To apply the Cayley-Hamilton theorem, we first determine the characteristic polynomial $p(t)$ of the matrix $A$.
Let $I$ be the $3\times 3$ identity matrix.
We have
\begin{align*}
p(t)&=\det(A-tI)\\
&=\begin{vmatrix}
7-t & 2 & -2 \\
-6 &-1-t &2 \\
6 & 2 & -1-t
\end{vmatrix}\\[6pt] &=(7-t)\begin{vmatrix}
-1-t & 2\\
2& -1-t
\end{vmatrix}
-2\begin{vmatrix}
-6 & 2\\
6& -1-t
\end{vmatrix}+(-2)\begin{vmatrix}
-6 & -1-t\\
6& 2
\end{vmatrix}\\[6pt] &\text{(by the first row cofactor expansion)}\\[6pt] &=-t^3+5t^2-7t+3.
\end{align*}
(You may also use the rule of Sarrus to compute the $3\times 3$ determinant.)

Thus, we have obtained the characteristic polynomial
\[p(t)=-t^3+5t^2-7t+3\] of the matrix $A$.

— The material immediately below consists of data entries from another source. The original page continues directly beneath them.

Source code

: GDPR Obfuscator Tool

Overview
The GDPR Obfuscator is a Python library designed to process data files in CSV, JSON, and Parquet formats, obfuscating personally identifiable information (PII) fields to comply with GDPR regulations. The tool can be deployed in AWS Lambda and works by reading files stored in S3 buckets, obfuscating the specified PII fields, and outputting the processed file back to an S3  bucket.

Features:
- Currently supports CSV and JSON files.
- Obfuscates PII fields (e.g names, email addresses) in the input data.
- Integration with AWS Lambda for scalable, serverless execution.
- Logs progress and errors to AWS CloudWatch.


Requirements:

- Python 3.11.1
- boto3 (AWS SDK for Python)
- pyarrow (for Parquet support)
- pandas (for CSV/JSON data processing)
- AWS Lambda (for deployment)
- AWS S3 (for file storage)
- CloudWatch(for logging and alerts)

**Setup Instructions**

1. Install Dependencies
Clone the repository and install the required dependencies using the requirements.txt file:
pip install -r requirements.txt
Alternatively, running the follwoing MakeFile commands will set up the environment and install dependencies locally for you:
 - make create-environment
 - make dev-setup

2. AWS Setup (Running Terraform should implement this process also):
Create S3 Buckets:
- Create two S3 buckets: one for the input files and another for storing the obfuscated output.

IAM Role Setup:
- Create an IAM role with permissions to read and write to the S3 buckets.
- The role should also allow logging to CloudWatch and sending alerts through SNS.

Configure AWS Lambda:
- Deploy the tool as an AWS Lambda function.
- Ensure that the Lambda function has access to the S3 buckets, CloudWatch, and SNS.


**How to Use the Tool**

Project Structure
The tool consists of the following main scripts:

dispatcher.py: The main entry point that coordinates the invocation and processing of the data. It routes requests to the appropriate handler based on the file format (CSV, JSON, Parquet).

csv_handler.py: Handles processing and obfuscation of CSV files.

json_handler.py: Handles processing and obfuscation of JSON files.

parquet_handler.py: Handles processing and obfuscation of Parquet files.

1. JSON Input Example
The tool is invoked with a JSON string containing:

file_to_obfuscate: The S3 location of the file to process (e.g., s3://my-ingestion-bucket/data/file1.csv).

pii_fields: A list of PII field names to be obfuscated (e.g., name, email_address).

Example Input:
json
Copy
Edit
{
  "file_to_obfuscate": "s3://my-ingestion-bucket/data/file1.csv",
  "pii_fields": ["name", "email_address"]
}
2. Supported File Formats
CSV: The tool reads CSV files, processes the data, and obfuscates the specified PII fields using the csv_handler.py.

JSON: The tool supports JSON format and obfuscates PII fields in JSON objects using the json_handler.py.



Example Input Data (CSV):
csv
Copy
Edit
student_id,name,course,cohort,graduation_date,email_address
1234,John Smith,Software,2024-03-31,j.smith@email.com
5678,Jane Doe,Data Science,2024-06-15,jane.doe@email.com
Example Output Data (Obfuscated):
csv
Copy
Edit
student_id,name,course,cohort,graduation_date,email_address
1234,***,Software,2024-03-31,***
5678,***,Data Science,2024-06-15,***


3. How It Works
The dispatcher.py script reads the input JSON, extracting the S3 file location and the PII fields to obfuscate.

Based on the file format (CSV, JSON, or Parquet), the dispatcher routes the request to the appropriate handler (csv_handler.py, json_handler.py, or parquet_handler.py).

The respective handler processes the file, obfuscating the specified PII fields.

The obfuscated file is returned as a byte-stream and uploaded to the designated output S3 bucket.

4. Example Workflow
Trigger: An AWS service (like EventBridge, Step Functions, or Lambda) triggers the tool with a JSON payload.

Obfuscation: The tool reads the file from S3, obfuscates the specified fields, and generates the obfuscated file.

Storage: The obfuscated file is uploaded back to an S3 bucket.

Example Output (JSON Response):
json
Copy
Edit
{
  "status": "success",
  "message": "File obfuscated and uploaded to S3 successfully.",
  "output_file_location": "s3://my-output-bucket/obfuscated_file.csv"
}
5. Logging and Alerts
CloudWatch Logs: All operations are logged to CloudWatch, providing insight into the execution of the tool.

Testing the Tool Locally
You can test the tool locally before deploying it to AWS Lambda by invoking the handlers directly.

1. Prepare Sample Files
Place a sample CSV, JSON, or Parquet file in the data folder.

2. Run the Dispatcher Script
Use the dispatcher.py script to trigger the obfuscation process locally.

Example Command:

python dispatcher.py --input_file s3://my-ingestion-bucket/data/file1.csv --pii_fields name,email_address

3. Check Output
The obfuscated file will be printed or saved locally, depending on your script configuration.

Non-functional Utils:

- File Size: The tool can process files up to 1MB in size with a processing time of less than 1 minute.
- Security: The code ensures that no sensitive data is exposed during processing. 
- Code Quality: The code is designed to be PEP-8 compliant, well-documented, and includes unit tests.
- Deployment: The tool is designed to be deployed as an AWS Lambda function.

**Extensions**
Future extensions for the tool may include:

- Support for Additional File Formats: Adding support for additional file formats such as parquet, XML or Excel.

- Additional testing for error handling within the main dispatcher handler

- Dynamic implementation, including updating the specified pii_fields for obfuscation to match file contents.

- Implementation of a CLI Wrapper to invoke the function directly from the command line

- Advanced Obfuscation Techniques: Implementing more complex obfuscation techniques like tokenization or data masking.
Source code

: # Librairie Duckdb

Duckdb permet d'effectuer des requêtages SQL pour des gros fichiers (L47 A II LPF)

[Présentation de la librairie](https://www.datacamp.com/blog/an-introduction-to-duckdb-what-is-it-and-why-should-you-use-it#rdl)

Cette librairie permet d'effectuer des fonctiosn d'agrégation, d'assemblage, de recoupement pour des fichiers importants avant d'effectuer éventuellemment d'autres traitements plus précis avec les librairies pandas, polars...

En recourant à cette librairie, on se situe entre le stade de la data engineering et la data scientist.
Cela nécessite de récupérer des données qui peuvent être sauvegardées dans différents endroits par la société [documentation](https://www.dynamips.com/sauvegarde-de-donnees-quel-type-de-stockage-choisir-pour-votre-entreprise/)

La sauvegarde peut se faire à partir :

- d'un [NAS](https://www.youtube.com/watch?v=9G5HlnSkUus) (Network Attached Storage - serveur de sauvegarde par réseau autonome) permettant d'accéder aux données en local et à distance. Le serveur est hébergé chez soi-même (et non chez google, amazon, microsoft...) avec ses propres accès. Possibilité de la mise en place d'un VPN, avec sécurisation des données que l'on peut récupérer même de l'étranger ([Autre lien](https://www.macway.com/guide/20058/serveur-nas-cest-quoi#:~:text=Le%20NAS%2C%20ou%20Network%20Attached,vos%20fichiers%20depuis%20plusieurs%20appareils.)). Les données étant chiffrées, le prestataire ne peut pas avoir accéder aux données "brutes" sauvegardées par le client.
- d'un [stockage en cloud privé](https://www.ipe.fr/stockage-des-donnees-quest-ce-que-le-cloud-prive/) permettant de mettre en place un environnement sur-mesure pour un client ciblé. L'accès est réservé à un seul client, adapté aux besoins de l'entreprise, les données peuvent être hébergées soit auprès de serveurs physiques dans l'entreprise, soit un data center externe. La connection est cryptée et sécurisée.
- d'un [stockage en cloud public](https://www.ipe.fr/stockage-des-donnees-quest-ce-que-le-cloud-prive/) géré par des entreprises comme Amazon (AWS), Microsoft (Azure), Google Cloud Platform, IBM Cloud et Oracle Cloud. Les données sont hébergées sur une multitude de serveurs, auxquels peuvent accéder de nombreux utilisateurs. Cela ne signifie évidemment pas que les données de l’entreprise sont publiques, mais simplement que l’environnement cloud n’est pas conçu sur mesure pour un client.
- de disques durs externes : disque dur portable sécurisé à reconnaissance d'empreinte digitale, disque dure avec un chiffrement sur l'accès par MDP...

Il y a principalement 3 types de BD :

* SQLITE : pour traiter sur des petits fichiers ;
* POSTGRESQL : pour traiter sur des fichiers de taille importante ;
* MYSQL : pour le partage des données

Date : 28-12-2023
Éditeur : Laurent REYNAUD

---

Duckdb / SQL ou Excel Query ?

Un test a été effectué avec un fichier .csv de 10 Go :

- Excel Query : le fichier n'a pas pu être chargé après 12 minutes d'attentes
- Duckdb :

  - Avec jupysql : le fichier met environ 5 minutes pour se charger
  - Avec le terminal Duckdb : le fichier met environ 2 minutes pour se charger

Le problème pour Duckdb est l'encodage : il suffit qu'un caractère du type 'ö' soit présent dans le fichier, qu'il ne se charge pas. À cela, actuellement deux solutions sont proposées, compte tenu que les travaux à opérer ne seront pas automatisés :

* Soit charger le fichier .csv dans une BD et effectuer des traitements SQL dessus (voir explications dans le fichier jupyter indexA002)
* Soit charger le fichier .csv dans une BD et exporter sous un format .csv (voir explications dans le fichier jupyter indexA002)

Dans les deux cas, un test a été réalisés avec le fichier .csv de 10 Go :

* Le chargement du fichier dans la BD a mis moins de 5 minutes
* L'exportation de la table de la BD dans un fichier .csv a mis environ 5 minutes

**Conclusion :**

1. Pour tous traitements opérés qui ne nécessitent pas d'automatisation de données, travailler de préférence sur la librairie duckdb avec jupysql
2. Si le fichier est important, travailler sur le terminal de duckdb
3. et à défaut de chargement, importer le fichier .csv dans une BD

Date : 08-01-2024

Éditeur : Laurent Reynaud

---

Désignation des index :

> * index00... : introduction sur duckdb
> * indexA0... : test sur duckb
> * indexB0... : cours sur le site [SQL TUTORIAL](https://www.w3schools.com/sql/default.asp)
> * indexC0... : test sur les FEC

The Cayley-Hamilton theorem yields that
\[O=p(A)=-A^3+5A^2-7A+3I,\] where $O$ is the $3\times 3$ zero matrix.
(Here, don’t forget to put the identity matrix $I$.)

Rearranging terms, we have
\begin{align*}
&A^3-5A^2+7A=3I\\[6pt] &\Leftrightarrow A(A^2-5A+7I)=3I\\[6pt] &\Leftrightarrow A\left(\frac{1}{3}(A^2-5A+7I)\right)=I.
\end{align*}
Similarly, we have
\[\left(\frac{1}{3}(A^2-5A+7I)\right)A=I.\] It follows from these two equalities that the matrix
\[\frac{1}{3}(A^2-5A+7I)\] is the inverse matrix of $A$.

Therefore, we have
\begin{align*}
A^{-1}&=\frac{1}{3}(A^2-5A+7I)\\[6pt] &=\frac{1}{3}\left(\, \begin{bmatrix}
25 & 8 & -8 \\
-24 &-7 &8 \\
24 & 8 & -7
\end{bmatrix}-5\begin{bmatrix}
7 & 2 & -2 \\
-6 &-1 &2 \\
6 & 2 & -1
\end{bmatrix}+7\begin{bmatrix}
1 & 0 & 0 \\
0 &1 &0 \\
0 & 0 & 1
\end{bmatrix} \,\right)\\[6pt] &=\frac{1}{3}\begin{bmatrix}
-3 & -2 & 2 \\
6 &5 &-2 \\
-6 & -2 & 5
\end{bmatrix}.
\end{align*}

In summary, the inverse matrix of $A$ is
\[A^{-1}=\frac{1}{3}\begin{bmatrix}
-3 & -2 & 2 \\
6 &5 &-2 \\
-6 & -2 & 5
\end{bmatrix}.\]

More Exercise

Test whether you understand how to find the inverse matrix using the Cayley-Hamilton theorem by the next problem.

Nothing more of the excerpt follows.